### Extracted information

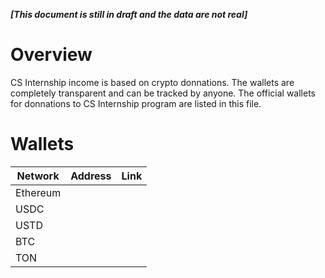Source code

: _**[This document is still in draft and the data are not real]**_

# Overview
CS Internship income is based on crypto donnations. The wallets are completely transparent and can be tracked by anyone. The official wallets for donnations to CS Internship program are listed in this file.

# Wallets
| Network  | Address | Link |
| --       | --      | -- |
| Ethereum |         |
| USDC     |         |
| USTD |
| BTC | 
| TON |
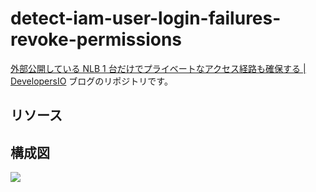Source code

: # detect-iam-user-login-failures-revoke-permissions

<a href="https://dev.classmethod.jp/articles/securing-private-access-route-with-single-public-nlb/" rel="noopener" target="_blank">外部公開している NLB 1 台だけでプライベートなアクセス経路も確保する | DevelopersIO</a> ブログのリポジトリです。

## リソース

## 構成図

<img src="/image/iam_account_lock_none.png">
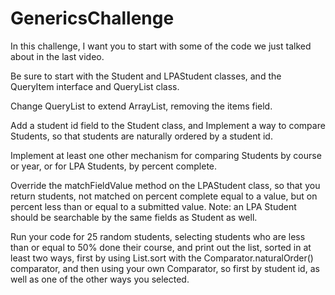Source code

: # GenericsChallenge
In this challenge, I want you to start with some of the code we just talked about in the last video.

Be sure to start with the Student and LPAStudent classes, and the QueryItem interface and QueryList class.

Change QueryList to extend ArrayList, removing the items field.

Add a student id field to the Student class, and Implement a way to compare Students, so that students are naturally ordered by a student id.

Implement at least one other mechanism for comparing Students by course or year, or for LPA Students, by percent complete.

Override the matchFieldValue method on the LPAStudent class, so that you return students, not matched on percent complete equal to a value, but on percent less than or equal to a submitted value.  Note: an LPA Student should be searchable by the same fields as Student as well.

Run your code for 25 random students, selecting students who are less than or equal to 50% done their course, and print out the list, sorted in at least two ways, first by using List.sort with the Comparator.naturalOrder() comparator, and then using your own Comparator, so first by student id, as well as one of the other ways you selected.


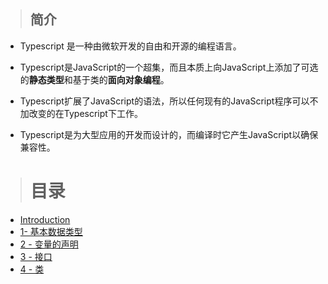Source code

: > ## 简介

* Typescript 是一种由微软开发的自由和开源的编程语言。

* Typescript是JavaScript的一个超集，而且本质上向JavaScript上添加了可选的**静态类型**和基于类的**面向对象编程**。

* Typescript扩展了JavaScript的语法，所以任何现有的JavaScript程序可以不加改变的在Typescript下工作。

* Typescript是为大型应用的开发而设计的，而编译时它产生JavaScript以确保兼容性。

> # 目录

* [Introduction](README.md)
* [1- 基本数据类型](1-ji-ben-shu-ju-lei-xing.md)
* [2 - 变量的声明](2-bian-liang-de-sheng-ming.md)
* [3 - 接口](3-jie-kou.md)
* [4 - 类](#)




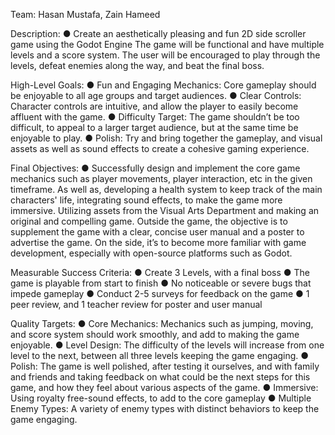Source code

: Team: Hasan Mustafa, Zain Hameed

Description:
● Create an aesthetically pleasing and fun 2D side scroller game using the Godot Engine The
game will be functional and have multiple levels and a score system. The user will be encouraged to play through the levels, defeat enemies along the way, and beat the final boss.

High-Level Goals:
● Fun and Engaging Mechanics: Core gameplay should be enjoyable to all age groups and
target audiences.
● Clear Controls: Character controls are intuitive, and allow the player to easily become affluent
with the game.
● Difficulty Target: The game shouldn’t be too difficult, to appeal to a larger target audience, but
at the same time be enjoyable to play.
● Polish: Try and bring together the gameplay, and visual assets as well as sound effects to
create a cohesive gaming experience.

Final Objectives:
● Successfully design and implement the core game mechanics such as player movements,
player interaction, etc in the given timeframe. As well as, developing a health system to keep track of the main characters' life, integrating sound effects, to make the game more immersive. Utilizing assets from the Visual Arts Department and making an original and compelling game. Outside the game, the objective is to supplement the game with a clear, concise user manual and a poster to advertise the game. On the side, it’s to become more familiar with game development, especially with open-source platforms such as Godot.

Measurable Success Criteria:
● Create 3 Levels, with a final boss
● The game is playable from start to finish
● No noticeable or severe bugs that impede gameplay
● Conduct 2-5 surveys for feedback on the game
● 1 peer review, and 1 teacher review for poster and user manual

Quality Targets:
● Core Mechanics: Mechanics such as jumping, moving, and score system should work
smoothly, and add to making the game enjoyable.
● Level Design: The difficulty of the levels will increase from one level to the next, between all
three levels keeping the game engaging.
● Polish: The game is well polished, after testing it ourselves, and with family and friends and taking feedback on what could be the next steps for this game, and how they feel about various aspects of the game.
● Immersive: Using royalty free-sound effects, to add to the core gameplay
● Multiple Enemy Types: A variety of enemy types with distinct behaviors to keep the game
engaging.
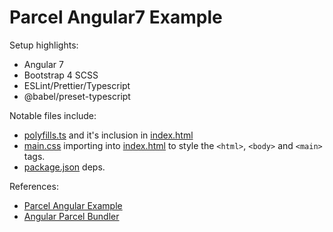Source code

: # Parcel Angular7 Example

Setup highlights:

- Angular 7
- Bootstrap 4 SCSS
- ESLint/Prettier/Typescript
- @babel/preset-typescript

Notable files include:

- [polyfills.ts](src/polyfills.ts) and it's inclusion in [index.html](src/index.html)
- [main.css](src/scss/main.css) importing into [index.html](src/index.html) to style the `<html>`, `<body>` and `<main>` tags.
- [package.json](src/package.json) deps.

References:

- [Parcel Angular Example](https://github.com/parcel-bundler/examples/tree/master/angular)
- [Angular Parcel Bundler](https://github.com/tienne/angular-parcel)



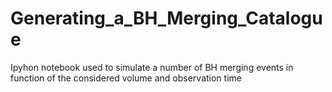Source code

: # Generating_a_BH_Merging_Catalogue
Ipyhon notebook used to simulate a number of BH merging events in function of the considered volume and observation time

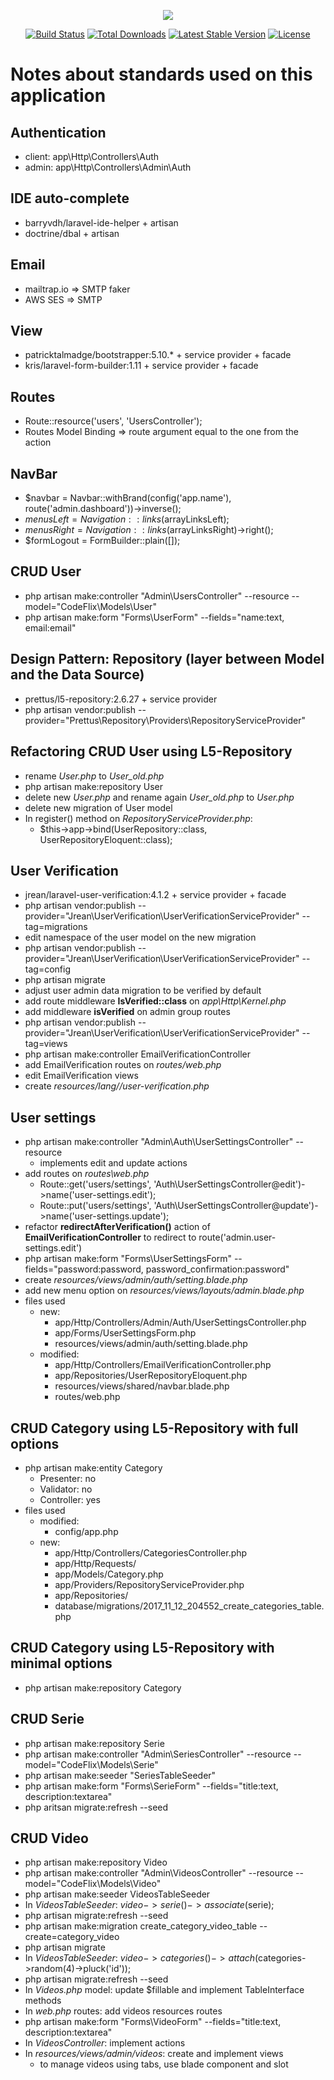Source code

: <p align="center">
	<img src="https://laravel.com/assets/img/components/logo-laravel.svg">
</p>

<p align="center">
	<a href="https://travis-ci.org/laravel/framework"><img src="https://travis-ci.org/laravel/framework.svg" alt="Build Status"></a>
	<a href="https://packagist.org/packages/laravel/framework"><img src="https://poser.pugx.org/laravel/framework/d/total.svg" alt="Total Downloads"></a>
	<a href="https://packagist.org/packages/laravel/framework"><img src="https://poser.pugx.org/laravel/framework/v/stable.svg" alt="Latest Stable Version"></a>
	<a href="https://packagist.org/packages/laravel/framework"><img src="https://poser.pugx.org/laravel/framework/license.svg" alt="License"></a>
</p>

# Notes about standards used on this application

## Authentication
- client: app\Http\Controllers\Auth
- admin: app\Http\Controllers\Admin\Auth

## IDE auto-complete
- barryvdh/laravel-ide-helper + artisan
- doctrine/dbal + artisan

## Email
- mailtrap.io => SMTP faker
- AWS SES => SMTP

## View
- patricktalmadge/bootstrapper:5.10.* + service provider + facade
- kris/laravel-form-builder:1.11 + service provider + facade

## Routes
- Route::resource('users', 'UsersController');
- Routes Model Binding => route argument equal to the one from the action

## NavBar
- $navbar = Navbar::withBrand(config('app.name'), route('admin.dashboard'))->inverse();
- $menusLeft = Navigation::links($arrayLinksLeft);
- $menusRight = Navigation::links($arrayLinksRight)->right();
- $formLogout = FormBuilder::plain([]);

## CRUD User
- php artisan make:controller "Admin\UsersController" --resource --model="CodeFlix\Models\User"
- php artisan make:form "Forms\UserForm" --fields="name:text, email:email"

## Design Pattern: Repository (layer between Model and the Data Source)
- prettus/l5-repository:2.6.27 + service provider
- php artisan vendor:publish --provider="Prettus\Repository\Providers\RepositoryServiceProvider"

## Refactoring CRUD User using L5-Repository
- rename _User.php_ to _User_old.php_
- php artisan make:repository User
- delete new _User.php_ and rename again _User_old.php_ to _User.php_
- delete new migration of User model
- In register() method on _RepositoryServiceProvider.php_: 
	- $this->app->bind(UserRepository::class, UserRepositoryEloquent::class);

## User Verification
- jrean/laravel-user-verification:4.1.2 + service provider + facade
- php artisan vendor:publish --provider="Jrean\UserVerification\UserVerificationServiceProvider" --tag=migrations
- edit namespace of the user model on the new migration
- php artisan vendor:publish --provider="Jrean\UserVerification\UserVerificationServiceProvider" --tag=config
- php artisan migrate
- adjust user admin data migration to be verified by default
- add route middleware **IsVerified::class** on _app\Http\Kernel.php_
- add middleware **isVerified** on admin group routes
- php artisan vendor:publish --provider="Jrean\UserVerification\UserVerificationServiceProvider" --tag=views
- php artisan make:controller EmailVerificationController
- add EmailVerification routes on _routes/web.php_
- edit EmailVerification views
- create _resources/lang/<your-lang>/user-verification.php_

## User settings
- php artisan make:controller "Admin\Auth\UserSettingsController" --resource
	- implements edit and update actions
- add routes on _routes\web.php_
	- Route::get('users/settings', 'Auth\UserSettingsController@edit')->name('user-settings.edit');
    - Route::put('users/settings', 'Auth\UserSettingsController@update')->name('user-settings.update');
- refactor **redirectAfterVerification()** action of **EmailVerificationController** to redirect to route('admin.user-settings.edit')
- php artisan make:form "Forms\UserSettingsForm" --fields="password:password, password_confirmation:password"
- create _resources/views/admin/auth/setting.blade.php_
- add new menu option on _resources/views/layouts/admin.blade.php_
- files used
	- new:   
		- app/Http/Controllers/Admin/Auth/UserSettingsController.php
		- app/Forms/UserSettingsForm.php
		- resources/views/admin/auth/setting.blade.php
	- modified:
		- app/Http/Controllers/EmailVerificationController.php
		- app/Repositories/UserRepositoryEloquent.php
		- resources/views/shared/navbar.blade.php
		- routes/web.php

## CRUD Category using L5-Repository with full options
- php artisan make:entity Category
	- Presenter: no
	- Validator: no
	- Controller: yes
- files used
	- modified:
		- config/app.php
	- new:
		- app/Http/Controllers/CategoriesController.php
		- app/Http/Requests/
		- app/Models/Category.php
		- app/Providers/RepositoryServiceProvider.php
		- app/Repositories/
		- database/migrations/2017_11_12_204552_create_categories_table.php

## CRUD Category using L5-Repository with minimal options
- php artisan make:repository Category

## CRUD Serie
- php artisan make:repository Serie
- php artisan make:controller "Admin\SeriesController" --resource --model="CodeFlix\Models\Serie"
- php artisan make:seeder "SeriesTableSeeder"
- php artisan make:form "Forms\SerieForm" --fields="title:text, description:textarea"
- php aritsan migrate:refresh --seed

## CRUD Video
- php artisan make:repository Video
- php artisan make:controller "Admin\VideosController" --resource --model="CodeFlix\Models\Video"
- php artisan make:seeder VideosTableSeeder
- In _VideosTableSeeder_: $video->serie()->associate($serie);
- php artisan migrate:refresh --seed
- php artisan make:migration create_category_video_table --create=category_video
- php artisan migrate
- In _VideosTableSeeder_: $video->categories()->attach($categories->random(4)->pluck('id'));
- php artisan migrate:refresh --seed
- In _Videos.php_ model: update $fillable and implement TableInterface methods
- In _web.php_ routes: add videos resources routes
- php artisan make:form "Forms\VideoForm" --fields="title:text, description:textarea"
- In _VideosController_: implement actions
- In _resources/views/admin/videos_: create and implement views
    - to manage videos using tabs, use blade component and slot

######

▸ **Exercise description**: In the listing above, find the line holding "the core gameplay" and the line holding "- Bootstrap 4 SCSS". Reproduce those two lines and all between them exactly, leaving out pictures.

▸ **Solution for this task**:
● Immersive: Using royalty free-sound effects, to add to the core gameplay
● Multiple Enemy Types: A variety of enemy types with distinct behaviors to keep the game
engaging.
Source code

: # Parcel Angular7 Example

Setup highlights:

- Angular 7
- Bootstrap 4 SCSS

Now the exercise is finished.